To enable end-to-end pip install sglang support for ROCm, this PR adds the necessary ROCm-specific pyproject file, pyproject_rocm.toml.

Changes

  1. This PR adds a new pyproject_rocm.toml which contains all the dependencies required by SGLang for AMD hardware (except AITER, which is required to be installed from source).
  2. This PR updates the documentation adding new steps to install SGLang with all the required dependencies. This PR also moves the recommended method (using docker) above the "Install from Source" section.

Pending Changes

Next Steps/TODO

  • Build and release sglang-rocm wheel by adding a github workflow similar to release_pypi.yml.

Hosting the Package

PyPI does not allow packages that contain non-PyPI dependencies (torch, torchvision, pytorch-triton-rocm, and sgl-kernel in this case).
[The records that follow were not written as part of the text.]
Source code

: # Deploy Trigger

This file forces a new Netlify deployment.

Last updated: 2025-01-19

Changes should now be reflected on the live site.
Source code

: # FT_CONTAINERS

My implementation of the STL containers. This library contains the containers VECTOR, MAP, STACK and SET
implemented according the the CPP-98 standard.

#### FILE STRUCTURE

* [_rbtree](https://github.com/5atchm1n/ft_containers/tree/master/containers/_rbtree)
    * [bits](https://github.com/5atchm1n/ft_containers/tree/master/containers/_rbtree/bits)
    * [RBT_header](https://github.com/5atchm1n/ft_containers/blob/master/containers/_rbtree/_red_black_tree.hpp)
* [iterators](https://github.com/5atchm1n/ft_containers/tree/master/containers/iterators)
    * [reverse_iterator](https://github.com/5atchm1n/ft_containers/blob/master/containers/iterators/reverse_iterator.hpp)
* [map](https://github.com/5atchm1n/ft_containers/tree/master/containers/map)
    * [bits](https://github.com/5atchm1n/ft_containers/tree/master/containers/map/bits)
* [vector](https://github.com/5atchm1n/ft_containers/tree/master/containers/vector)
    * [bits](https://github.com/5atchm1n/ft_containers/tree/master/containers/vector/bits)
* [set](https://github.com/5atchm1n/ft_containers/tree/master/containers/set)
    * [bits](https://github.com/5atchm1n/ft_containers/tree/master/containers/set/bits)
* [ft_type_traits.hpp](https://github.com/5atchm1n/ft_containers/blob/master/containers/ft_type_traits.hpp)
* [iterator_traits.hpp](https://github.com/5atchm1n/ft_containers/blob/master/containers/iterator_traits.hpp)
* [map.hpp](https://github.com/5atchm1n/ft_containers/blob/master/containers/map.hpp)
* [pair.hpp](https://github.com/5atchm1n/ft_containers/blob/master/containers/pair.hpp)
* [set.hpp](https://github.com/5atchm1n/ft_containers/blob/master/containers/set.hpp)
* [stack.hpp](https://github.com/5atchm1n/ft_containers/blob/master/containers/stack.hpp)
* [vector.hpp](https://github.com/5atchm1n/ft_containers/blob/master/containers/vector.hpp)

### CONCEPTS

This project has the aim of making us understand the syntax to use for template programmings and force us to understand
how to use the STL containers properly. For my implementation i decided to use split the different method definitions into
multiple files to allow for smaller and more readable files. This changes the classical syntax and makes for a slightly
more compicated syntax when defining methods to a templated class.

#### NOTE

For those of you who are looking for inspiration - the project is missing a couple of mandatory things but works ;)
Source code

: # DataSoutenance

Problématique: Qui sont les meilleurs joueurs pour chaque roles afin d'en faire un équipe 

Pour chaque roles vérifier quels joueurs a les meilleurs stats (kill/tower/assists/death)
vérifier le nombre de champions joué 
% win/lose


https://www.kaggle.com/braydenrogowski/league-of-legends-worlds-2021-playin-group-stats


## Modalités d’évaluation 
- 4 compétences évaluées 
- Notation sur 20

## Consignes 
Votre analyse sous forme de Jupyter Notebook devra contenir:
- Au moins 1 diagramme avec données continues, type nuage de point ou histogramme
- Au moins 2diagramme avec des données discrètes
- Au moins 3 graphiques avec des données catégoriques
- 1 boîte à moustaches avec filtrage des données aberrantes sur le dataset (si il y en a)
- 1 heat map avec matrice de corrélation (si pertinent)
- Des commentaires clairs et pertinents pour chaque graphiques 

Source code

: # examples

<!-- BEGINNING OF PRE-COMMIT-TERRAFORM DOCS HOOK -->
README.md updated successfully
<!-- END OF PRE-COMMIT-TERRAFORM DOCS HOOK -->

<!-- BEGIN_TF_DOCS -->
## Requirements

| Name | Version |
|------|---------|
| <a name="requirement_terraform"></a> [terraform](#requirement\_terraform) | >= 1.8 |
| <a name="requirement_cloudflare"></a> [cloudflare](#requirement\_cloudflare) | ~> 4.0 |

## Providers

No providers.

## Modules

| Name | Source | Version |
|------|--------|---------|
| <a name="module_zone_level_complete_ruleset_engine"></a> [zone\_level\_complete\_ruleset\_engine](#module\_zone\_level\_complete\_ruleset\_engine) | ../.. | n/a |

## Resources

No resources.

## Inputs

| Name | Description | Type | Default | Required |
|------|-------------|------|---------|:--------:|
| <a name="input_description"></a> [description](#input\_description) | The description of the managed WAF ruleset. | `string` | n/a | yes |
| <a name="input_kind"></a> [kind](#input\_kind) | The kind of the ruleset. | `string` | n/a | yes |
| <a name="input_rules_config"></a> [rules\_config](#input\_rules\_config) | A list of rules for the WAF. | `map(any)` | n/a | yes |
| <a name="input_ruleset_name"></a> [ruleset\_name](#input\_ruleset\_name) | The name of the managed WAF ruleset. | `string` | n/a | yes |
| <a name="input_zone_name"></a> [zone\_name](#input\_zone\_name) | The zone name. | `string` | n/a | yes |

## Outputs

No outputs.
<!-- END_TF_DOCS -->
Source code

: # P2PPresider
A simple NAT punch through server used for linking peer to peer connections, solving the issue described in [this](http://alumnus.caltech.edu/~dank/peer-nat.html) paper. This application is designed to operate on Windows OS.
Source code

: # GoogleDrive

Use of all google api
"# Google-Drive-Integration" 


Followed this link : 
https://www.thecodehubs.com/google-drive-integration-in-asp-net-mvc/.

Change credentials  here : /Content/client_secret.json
To solve this, there are two options:

  1. Host on a different index (like pypi.amd.com or sgl-whl).
  2. Remove torch, torchvision, pytorch-triton-rocm, and sgl-kernel from dependencies, making users install them explicitly with pip install torch --index-url ... and release wheel for sglang-rocm on PyPI. This would add one extra step to the user installation process.

Naming the Package

Note that this PR recommends naming the package sglang-rocm for all hosting options. The reason for this is how pip resolves dependencies. --extra-index-url takes priority when resolving packages, but silently falls back to the default index PyPI, which can sometimes lead to issues.
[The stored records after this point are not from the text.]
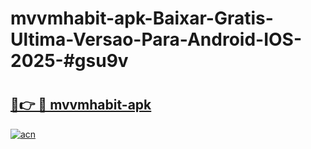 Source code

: # mvvmhabit-apk-Baixar-Gratis-Ultima-Versao-Para-Android-IOS-2025-#gsu9v

# <h2><a href="https://ainizakaria.my?title=mvvmhabit-apk&ref=25M">🔗👉 🔴 mvvmhabit-apk</a></h2>

[![acn](https://github.com/user-attachments/assets/0f9c940e-d8b0-45ae-aac7-cd30a18b3e1c)](https://ainizakaria.my?title=mvvmhabit-apk&ref=25M)

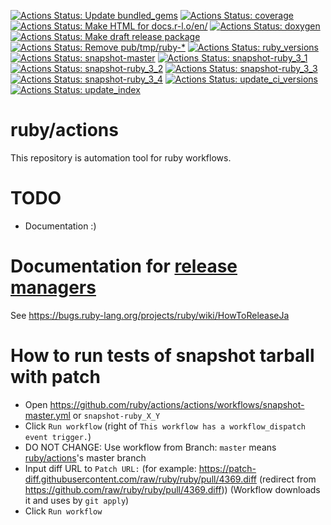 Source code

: [![Actions Status: Update bundled\_gems](https://github.com/ruby/actions/workflows/Update%20bundled_gems/badge.svg)](https://github.com/ruby/actions/actions?query=workflow%3A"Update+bundled_gems")
[![Actions Status: coverage](https://github.com/ruby/actions/workflows/coverage/badge.svg)](https://github.com/ruby/actions/actions?query=workflow%3A"coverage")
[![Actions Status: Make HTML for docs.r-l.o\/en\/](https://github.com/ruby/actions/workflows/Make%20HTML%20for%20docs.r-l.o%2Fen%2F/badge.svg)](https://github.com/ruby/actions/actions?query=workflow%3A"Make+HTML+for+docs.r-l.o/en/")
[![Actions Status: doxygen](https://github.com/ruby/actions/workflows/doxygen/badge.svg)](https://github.com/ruby/actions/actions?query=workflow%3A"doxygen")
[![Actions Status: Make draft release package](https://github.com/ruby/actions/workflows/Make%20draft%20release%20package/badge.svg)](https://github.com/ruby/actions/actions?query=workflow%3A"Make+draft+release+package")
[![Actions Status: Remove pub\/tmp\/ruby-\*](https://github.com/ruby/actions/workflows/Remove%20pub%2Ftmp%2Fruby-*/badge.svg)](https://github.com/ruby/actions/actions?query=workflow%3A"Remove+pub/tmp/ruby-*")
[![Actions Status: ruby\_versions](https://github.com/ruby/actions/workflows/ruby_versions/badge.svg)](https://github.com/ruby/actions/actions?query=workflow%3A"ruby_versions")
[![Actions Status: snapshot-master](https://github.com/ruby/actions/workflows/snapshot-master/badge.svg)](https://github.com/ruby/actions/actions?query=workflow%3A"snapshot-master")
[![Actions Status: snapshot-ruby\_3\_1](https://github.com/ruby/actions/workflows/snapshot-ruby_3_1/badge.svg)](https://github.com/ruby/actions/actions?query=workflow%3A"snapshot-ruby_3_1")
[![Actions Status: snapshot-ruby\_3\_2](https://github.com/ruby/actions/workflows/snapshot-ruby_3_2/badge.svg)](https://github.com/ruby/actions/actions?query=workflow%3A"snapshot-ruby_3_2")
[![Actions Status: snapshot-ruby\_3\_3](https://github.com/ruby/actions/workflows/snapshot-ruby_3_3/badge.svg)](https://github.com/ruby/actions/actions?query=workflow%3A"snapshot-ruby_3_3")
[![Actions Status: snapshot-ruby\_3\_4](https://github.com/ruby/actions/workflows/snapshot-ruby_3_4/badge.svg)](https://github.com/ruby/actions/actions?query=workflow%3A"snapshot-ruby_3_4")
[![Actions Status: update\_ci\_versions](https://github.com/ruby/actions/workflows/update_ci_versions/badge.svg)](https://github.com/ruby/actions/actions?query=workflow%3A"update_ci_versions")
[![Actions Status: update\_index](https://github.com/ruby/actions/workflows/update_index/badge.svg)](https://github.com/ruby/actions/actions?query=workflow%3A"update_index")

# ruby/actions

This repository is automation tool for ruby workflows.

# TODO

* Documentation :)

# Documentation for [release managers](https://bugs.ruby-lang.org/projects/ruby/wiki/ReleaseEngineering)

See <https://bugs.ruby-lang.org/projects/ruby/wiki/HowToReleaseJa>

# How to run tests of snapshot tarball with patch

* Open <https://github.com/ruby/actions/actions/workflows/snapshot-master.yml> or `snapshot-ruby_X_Y`
* Click `Run workflow` (right of `This workflow has a workflow_dispatch event trigger.`)
* DO NOT CHANGE: Use workflow from Branch: `master` means [ruby/actions](https://github.com/ruby/actions)'s master branch
* Input diff URL to `Patch URL:` (for example: <https://patch-diff.githubusercontent.com/raw/ruby/ruby/pull/4369.diff> (redirect from <https://github.com/raw/ruby/ruby/pull/4369.diff>)) (Workflow downloads it and uses by `git apply`)
* Click `Run workflow`
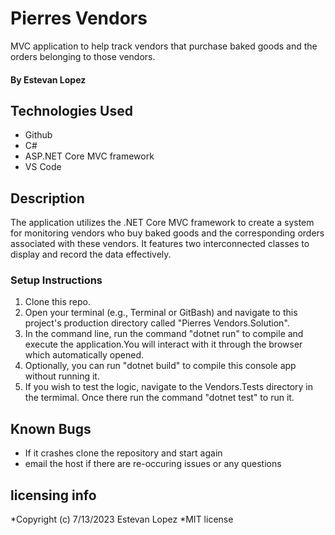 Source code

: # Pierres Vendors
MVC application to help track vendors that purchase baked goods and the orders belonging to those vendors.

 #### By Estevan Lopez

## Technologies Used
* Github
* C#
* ASP.NET Core MVC framework
* VS Code


## Description
The application utilizes the .NET Core MVC framework to create a system for monitoring vendors who buy baked goods and the corresponding orders associated with these vendors. It features two interconnected classes to display and record the data effectively.

### Setup Instructions

1. Clone this repo.
2. Open your terminal (e.g., Terminal or GitBash) and navigate to this project's production directory called "Pierres Vendors.Solution".
3. In the command line, run the command "dotnet run" to compile and execute the application.You will interact with it through the browser which automatically opened.
4. Optionally, you can run "dotnet build" to compile this console app without running it.
5. If you wish to test the logic, navigate to the Vendors.Tests directory in the termimal. Once there run the command "dotnet test" to run it.


## Known Bugs

* If it crashes clone the repository and start again
* email the host if there are re-occuring issues or any questions

## licensing info 
*Copyright (c) 7/13/2023 Estevan Lopez
*MIT license  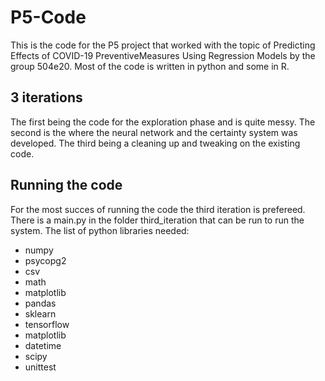 # P5-Code

This is the code for the P5 project that worked with the topic of Predicting Effects of COVID-19 PreventiveMeasures Using Regression Models by the group 504e20.
Most of the code is written in python and some in R.

## 3 iterations
The first being the code for the exploration phase and is quite messy.
The second is the where the neural network and the certainty system was developed.
The third being a cleaning up and tweaking on the existing code.

## Running the code
For the most succes of running the code the third iteration is prefereed.
There is a main.py in the folder third_iteration that can be run to run the system.
The list of python libraries needed:
- numpy
- psycopg2
- csv
- math
- matplotlib
- pandas
- sklearn
- tensorflow
- matplotlib
- datetime
- scipy
- unittest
Thus, if we name the package sglang, and user tries to install a specific version that's not available on https://pypi.amd.com/simple, but that version is available on PyPI (which is the NVIDIA version), the dependency resolver will install the NVIDIA version with no warnings or errors.

Further, pip also recommends having unique package names when possible Ref.

Maintenance

  • Once this PR is upstream, sgl-kernel's wheel URL must be updated every time there's a new version of the sgl-kernel released if the first option for hosting is chosen.
  • New Torch Version: If we choose to update the Torch version used, the following changes are required:
    1. Update build_rocm.sh: This file determines the torch version used to build sgl-kernel, and is introduced in [Feature] Adding pip install Support for sgl-kernel for ROCm #14684.
    2. Update pyproject_rocm.toml: The torch version specified in pyproject_rocm.toml is the version installed when user installs SGLang using the wheel. The versions for torchvision and pytorch-triton-rocm also need to be updated. To determine these, you can manually install the desired torch version, which would install compatible versions of torchvision and pytorch-triton-rocm, you can make a note of the compatible torchvision and pytorch-triton-rocm from here. Simply replace the versions of torch, 'torchvision, and pytorch-triton-rocm` with the new versions.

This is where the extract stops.